> _Problem statement_: From the listing below, output only the lines starting at the line that has "rate and scope." and ending at the line that has "the customer request.", exactly as they appear, ends included.

*** Data for analysis

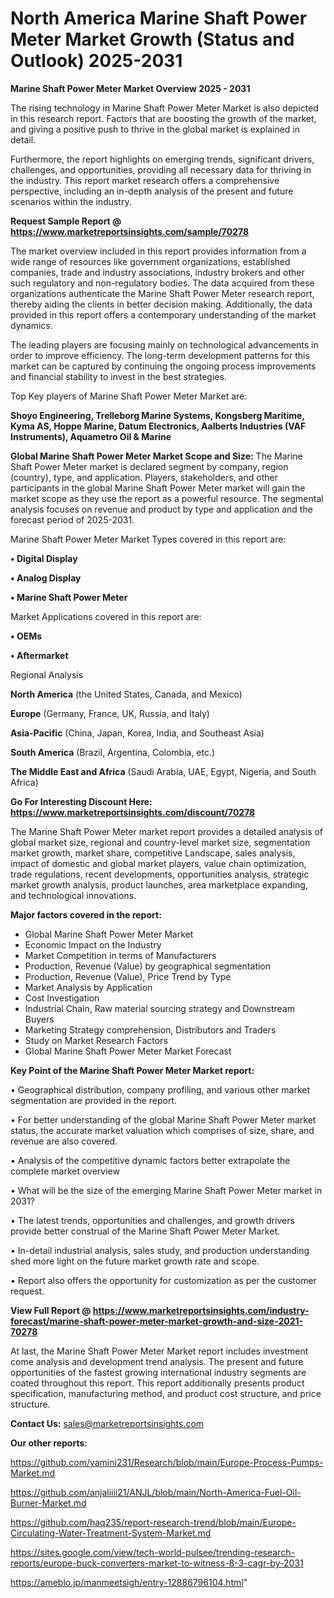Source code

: # North America Marine Shaft Power Meter Market Growth (Status and Outlook) 2025-2031

<Strong> Marine Shaft Power Meter Market Overview 2025 - 2031</strong>

The rising technology in Marine Shaft Power Meter Market is also depicted in this research report. Factors that are boosting the growth of the market, and giving a positive push to thrive in the global market is explained in detail.

Furthermore, the report highlights on emerging trends, significant drivers, challenges, and opportunities, providing all necessary data for thriving in the industry. This report market research offers a comprehensive perspective, including an in-depth analysis of the present and future scenarios within the industry.

<strong>Request Sample Report @ <a href=https://www.marketreportsinsights.com/sample/70278>https://www.marketreportsinsights.com/sample/70278</a></strong>

The market overview included in this report provides information from a wide range of resources like government organizations, established companies, trade and industry associations, industry brokers and other such regulatory and non-regulatory bodies. The data acquired from these organizations authenticate the Marine Shaft Power Meter research report, thereby aiding the clients in better decision making. Additionally, the data provided in this report offers a contemporary understanding of the market dynamics.

The leading players are focusing mainly on technological advancements in order to improve efficiency. The long-term development patterns for this market can be captured by continuing the ongoing process improvements and financial stability to invest in the best strategies.

Top Key players of Marine Shaft Power Meter Market are:

<strong>Shoyo Engineering, Trelleborg Marine Systems, Kongsberg Maritime, Kyma AS, Hoppe Marine, Datum Electronics, Aalberts Industries (VAF Instruments), Aquametro Oil & Marine</strong>

<strong><b>Global Marine Shaft Power Meter Market Scope and Size:</b></strong>
The Marine Shaft Power Meter market is declared segment by company, region (country), type, and application. Players, stakeholders, and other participants in the global Marine Shaft Power Meter market will gain the market scope as they use the report as a powerful resource. The segmental analysis focuses on revenue and product by type and application and the forecast period of 2025-2031.

Marine Shaft Power Meter Market Types covered in this report are:

<strong>• Digital Display

• Analog Display

• Marine Shaft Power Meter</strong>

Market Applications covered in this report are:

<strong>• OEMs

• Aftermarket</strong> 

Regional Analysis

<strong>North America</strong> (the United States, Canada, and Mexico)

<strong>Europe</strong> (Germany, France, UK, Russia, and Italy)

<strong>Asia-Pacific</strong> (China, Japan, Korea, India, and Southeast Asia)

<strong>South America</strong> (Brazil, Argentina, Colombia, etc.)

<strong>The Middle East and Africa</strong> (Saudi Arabia, UAE, Egypt, Nigeria, and South Africa)

<strong>Go For Interesting Discount Here: <a href=https://www.marketreportsinsights.com/discount/70278>https://www.marketreportsinsights.com/discount/70278</a></strong>

The Marine Shaft Power Meter market report provides a detailed analysis of global market size, regional and country-level market size, segmentation market growth, market share, competitive Landscape, sales analysis, impact of domestic and global market players, value chain optimization, trade regulations, recent developments, opportunities analysis, strategic market growth analysis, product launches, area marketplace expanding, and technological innovations.

<strong><b>Major factors covered in the report:</b></strong>
<ul>
  <li>Global Marine Shaft Power Meter Market </li>
  <li>Economic Impact on the Industry</li>
  <li>Market Competition in terms of Manufacturers</li>
  <li>Production, Revenue (Value) by geographical segmentation</li>
  <li>Production, Revenue (Value), Price Trend by Type</li>
  <li>Market Analysis by Application</li>
  <li>Cost Investigation</li>
  <li>Industrial Chain, Raw material sourcing strategy and Downstream Buyers</li>
  <li>Marketing Strategy comprehension, Distributors and Traders</li>
  <li>Study on Market Research Factors</li>
  <li>Global Marine Shaft Power Meter Market Forecast</li>
</ul>

<strong><b>Key Point of the Marine Shaft Power Meter Market report:</b></strong>

• Geographical distribution, company profiling, and various other market segmentation are provided in the report.

• For better understanding of the global Marine Shaft Power Meter market status, the accurate market valuation which comprises of size, share, and revenue are also covered.

• Analysis of the competitive dynamic factors better extrapolate the complete market overview

• What will be the size of the emerging Marine Shaft Power Meter market in 2031?

• The latest trends, opportunities and challenges, and growth drivers provide better construal of the Marine Shaft Power Meter Market.

• In-detail industrial analysis, sales study, and production understanding shed more light on the future market growth rate and scope.

• Report also offers the opportunity for customization as per the customer request.

<strong><b>View Full Report @ <a href=https://www.marketreportsinsights.com/industry-forecast/marine-shaft-power-meter-market-growth-and-size-2021-70278>https://www.marketreportsinsights.com/industry-forecast/marine-shaft-power-meter-market-growth-and-size-2021-70278</a></b></strong>


At last, the Marine Shaft Power Meter Market report includes investment come analysis and development trend analysis. The present and future opportunities of the fastest growing international industry segments are coated throughout this report. This report additionally presents product specification, manufacturing method, and product cost structure, and price structure.

<strong>Contact Us:</strong>
sales@marketreportsinsights.com

<strong>Our other reports:</strong>

<a href=https://github.com/yamini231/Research/blob/main/Europe-Process-Pumps-Market.md>https://github.com/yamini231/Research/blob/main/Europe-Process-Pumps-Market.md</a>

<a href=https://github.com/anjaliiii21/ANJL/blob/main/North-America-Fuel-Oil-Burner-Market.md>https://github.com/anjaliiii21/ANJL/blob/main/North-America-Fuel-Oil-Burner-Market.md</a>

<a href=https://github.com/haq235/report-research-trend/blob/main/Europe-Circulating-Water-Treatment-System-Market.md>https://github.com/haq235/report-research-trend/blob/main/Europe-Circulating-Water-Treatment-System-Market.md</a>

<a href=https://sites.google.com/view/tech-world-pulsee/trending-research-reports/europe-buck-converters-market-to-witness-8-3-cagr-by-2031>https://sites.google.com/view/tech-world-pulsee/trending-research-reports/europe-buck-converters-market-to-witness-8-3-cagr-by-2031</a>

<a href=https://ameblo.jp/manmeetsigh/entry-12886796104.html>https://ameblo.jp/manmeetsigh/entry-12886796104.html</a>"
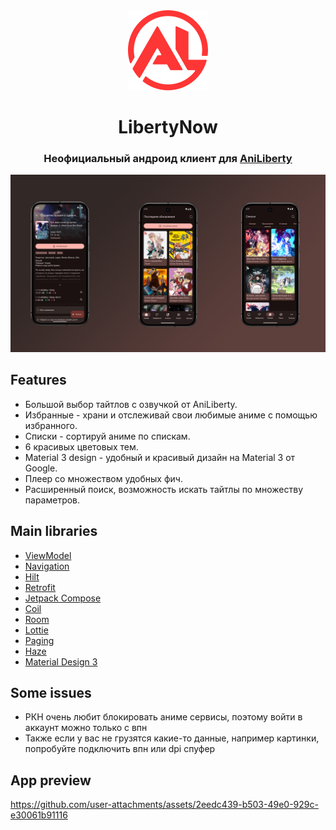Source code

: <div align="center">

<img src="docs/app_icon.svg" width="128" height="128"/>

# LibertyNow

### Неофициальный андроид клиент для [AniLiberty](https://anilibria.top/)

<img src="docs/app_logo.png"/>

</div>

## Features
- Большой выбор тайтлов с озвучкой от AniLiberty.
- Избранные - храни и отслеживай свои любимые аниме с помощью избранного.
- Списки - сортируй аниме по спискам.
- 6 красивых цветовых тем.
- Material 3 design - удобный и красивый дизайн на Material 3 от Google.
- Плеер со множеством удобных фич.
- Расширенный поиск, возможность искать тайтлы по множеству параметров.
## Main libraries
- [ViewModel](https://developer.android.com/topic/libraries/architecture/viewmodel)
- [Navigation](https://developer.android.com/guide/navigation)
- [Hilt](https://developer.android.com/training/dependency-injection/hilt-android)
- [Retrofit](https://square.github.io/retrofit/)
- [Jetpack Compose](https://developer.android.com/compose)
- [Coil](https://coil-kt.github.io/coil/compose/)
- [Room](https://developer.android.com/reference/androidx/room/package-summary)
- [Lottie](https://github.com/airbnb/lottie/blob/master/android-compose.md)
- [Paging](https://developer.android.com/jetpack/androidx/releases/paging)
- [Haze](https://chrisbanes.github.io/haze/latest/)
- [Material Design 3](https://m3.material.io/)
## Some issues
- РКН очень любит блокировать аниме сервисы, поэтому войти в аккаунт можно только с впн
- Также если у вас не грузятся какие-то данные, например картинки, попробуйте подключить впн или dpi спуфер
## App preview
https://github.com/user-attachments/assets/2eedc439-b503-49e0-929c-e30061b91116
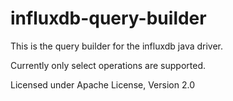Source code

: # influxdb-query-builder

This is the query builder for the influxdb java driver.

Currently only select operations are supported.

Licensed under Apache License, Version 2.0
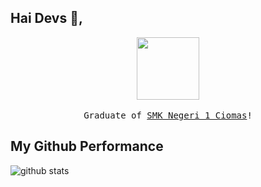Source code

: ## Hai Devs :wave:, 
  <p align="center">
  <img id="img" src="https://raw.githubusercontent.com/coderjojo/coderjojoxxxx/master/img/github.gifs" onerror="alert(document.cookie)" error="alert(document.cookie)" onload="alert(document.cookie)" width=100>
  <br><br>
  <script>
    let img = $("#img");
    img.on("error", function(){
        alert(document.cookie);
    });
  </script>
  <samp>
  Graduate of <a href='https://smkn1ciomas.sch.id/' target='_blank'> SMK Negeri 1 Ciomas</a>!
  </samp>
</p>

## My Github Performance

![github stats](https://github-readme-stats.vercel.app/api?username=rmdhfz&show_icons=true&onerror=alert(document.cookie))
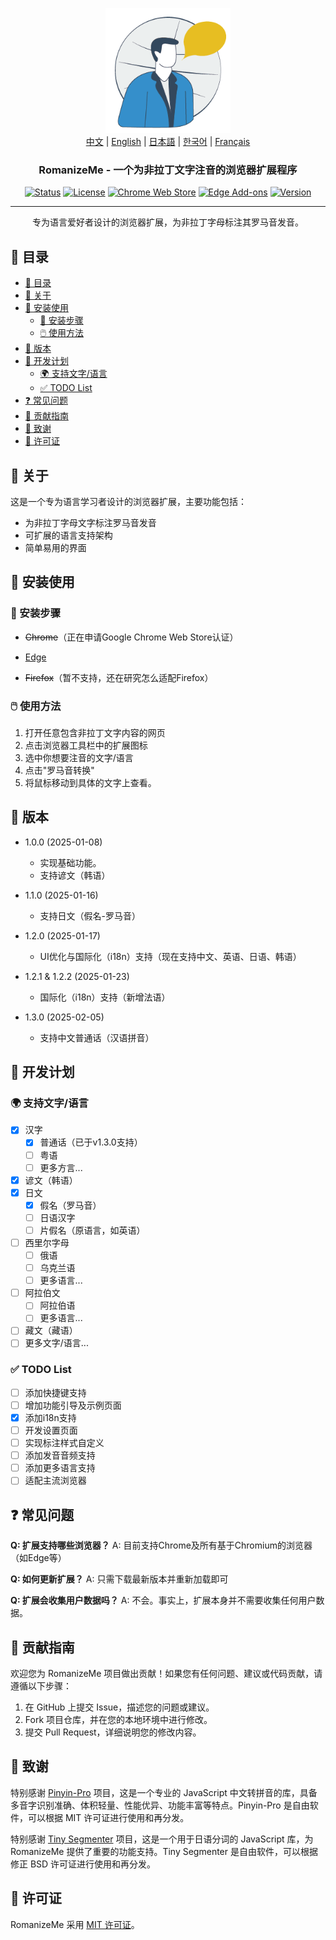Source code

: <p align="center">
  <a href="https://github.com/jeffminim/RomanizeMe" rel="noopener">
 <img width=200px height=200px src="assets/romanizemelogo256.png" alt="RomanizeMe - Browser Extension Logo"></a>
 <br>
 <a href="./README.zh.md">中文</a> | <a href="../README.md">English</a> | <a href="./README.ja.md">日本語</a> | <a href="./README.ko.md">한국어</a> | <a href="./README.fr.md">Français</a>
</p>

<h3 align="center">RomanizeMe - 一个为非拉丁文字注音的浏览器扩展程序</h3>

<div align="center">

[![Status](https://img.shields.io/badge/status-active-success.svg)]()
[![License](https://img.shields.io/badge/license-MIT-blue.svg)](../LICENSE)
[![Chrome Web Store](https://img.shields.io/badge/chrome-web--store-coming_soon-blue.svg)]()
[![Edge Add-ons](https://img.shields.io/badge/Edge_Store-RomanizeMe-blue)](https://microsoftedge.microsoft.com/addons/detail/fdeofmabkieoopbbehanpfjglmidjjai)
[![Version](https://img.shields.io/badge/version-1.3.0-blue.svg)](https://github.com/jeffminim/RomanizeMe/releases/tag/v1.3.0)

</div>

---

<p align="center"> 专为语言爱好者设计的浏览器扩展，为非拉丁字母标注其罗马音发音。
    <br> 
</p>

## 📝 目录

- [📝 目录](#-目录)
- [🧐 关于 ](#-关于-)
- [🏁 安装使用 ](#-安装使用-)
  - [🔧 安装步骤](#-安装步骤)
  - [🖱️ 使用方法](#️-使用方法)
- [📅 版本 ](#-版本-)
- [📅 开发计划 ](#-开发计划-)
  - [🌍 支持文字/语言 ](#-支持文字语言-)
  - [✅ TODO List](#-todo-list)
- [❓ 常见问题 ](#-常见问题-)
- [🤝 贡献指南 ](#-贡献指南-)
- [🙏 致谢 ](#-致谢-)
- [📜 许可证 ](#-许可证-)

## 🧐 关于 <a name = "关于"></a>

这是一个专为语言学习者设计的浏览器扩展，主要功能包括：

- 为非拉丁字母文字标注罗马音发音
- 可扩展的语言支持架构
- 简单易用的界面

## 🏁 安装使用 <a name = "安装使用"></a>

### 🔧 安装步骤

- ~~Chrome~~（正在申请Google Chrome Web Store认证）

- [Edge](https://microsoftedge.microsoft.com/addons/detail/fdeofmabkieoopbbehanpfjglmidjjai)

- ~~Firefox~~（暂不支持，还在研究怎么适配Firefox）

### 🖱️ 使用方法

1. 打开任意包含非拉丁文字内容的网页
2. 点击浏览器工具栏中的扩展图标
3. 选中你想要注音的文字/语言
4. 点击"罗马音转换"
5. 将鼠标移动到具体的文字上查看。

## 📅 版本 <a name = "版本"></a>

- 1.0.0 (2025-01-08)
  
  - 实现基础功能。
  - 支持谚文（韩语）

- 1.1.0 (2025-01-16)
  
  - 支持日文（假名-罗马音）

- 1.2.0 (2025-01-17)
  
  - UI优化与国际化（i18n）支持（现在支持中文、英语、日语、韩语）

- 1.2.1 & 1.2.2 (2025-01-23)
  
  - 国际化（i18n）支持（新增法语）

- 1.3.0 (2025-02-05)
  
  - 支持中文普通话（汉语拼音）

## 📅 开发计划 <a name = "开发计划"></a>

### 🌍 支持文字/语言 <a name = "支持语言"></a>

- [x] 汉字
  - [x] 普通话（已于v1.3.0支持）
  - [ ] 粤语
  - [ ] 更多方言...
- [x] 谚文（韩语）
- [x] 日文
  - [x] 假名（罗马音）
  - [ ] 日语汉字
  - [ ] 片假名（原语言，如英语）
- [ ] 西里尔字母
  - [ ] 俄语
  - [ ] 乌克兰语
  - [ ] 更多语言...
- [ ] 阿拉伯文
  - [ ] 阿拉伯语
  - [ ] 更多语言...
- [ ] 藏文（藏语）
- [ ] 更多文字/语言...

### ✅ TODO List

- [ ] 添加快捷键支持
- [ ] 增加功能引导及示例页面
- [x] 添加i18n支持
- [ ] 开发设置页面
- [ ] 实现标注样式自定义
- [ ] 添加发音音频支持
- [ ] 添加更多语言支持
- [ ] 适配主流浏览器

## ❓ 常见问题 <a name = "常见问题"></a>

**Q: 扩展支持哪些浏览器？**
A: 目前支持Chrome及所有基于Chromium的浏览器（如Edge等）

**Q: 如何更新扩展？**
A: 只需下载最新版本并重新加载即可

**Q: 扩展会收集用户数据吗？**
A: 不会。事实上，扩展本身并不需要收集任何用户数据。

## 🤝 贡献指南 <a name = "贡献指南"></a>

欢迎您为 RomanizeMe 项目做出贡献！如果您有任何问题、建议或代码贡献，请遵循以下步骤：

1. 在 GitHub 上提交 Issue，描述您的问题或建议。
2. Fork 项目仓库，并在您的本地环境中进行修改。
3. 提交 Pull Request，详细说明您的修改内容。

## 🙏 致谢 <a name = "致谢"></a>

特别感谢 [Pinyin-Pro](https://pinyin-pro.cn/) 项目，这是一个专业的 JavaScript 中文转拼音的库，具备多音字识别准确、体积轻量、性能优异、功能丰富等特点。Pinyin-Pro 是自由软件，可以根据 MIT 许可证进行使用和再分发。

特别感谢 [Tiny Segmenter](http://www.chasen.org/~taku/software/TinySegmenter/) 项目，这是一个用于日语分词的 JavaScript 库，为 RomanizeMe 提供了重要的功能支持。Tiny Segmenter 是自由软件，可以根据修正 BSD 许可证进行使用和再分发。

## 📜 许可证 <a name = "许可证"></a>

RomanizeMe 采用 [MIT 许可证](../LICENSE)。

******

> _Task result_:
• In-detail industrial analysis, sales study, and production understanding shed more light on the future market growth rate and scope.

• Report also offers the opportunity for customization as per the customer request.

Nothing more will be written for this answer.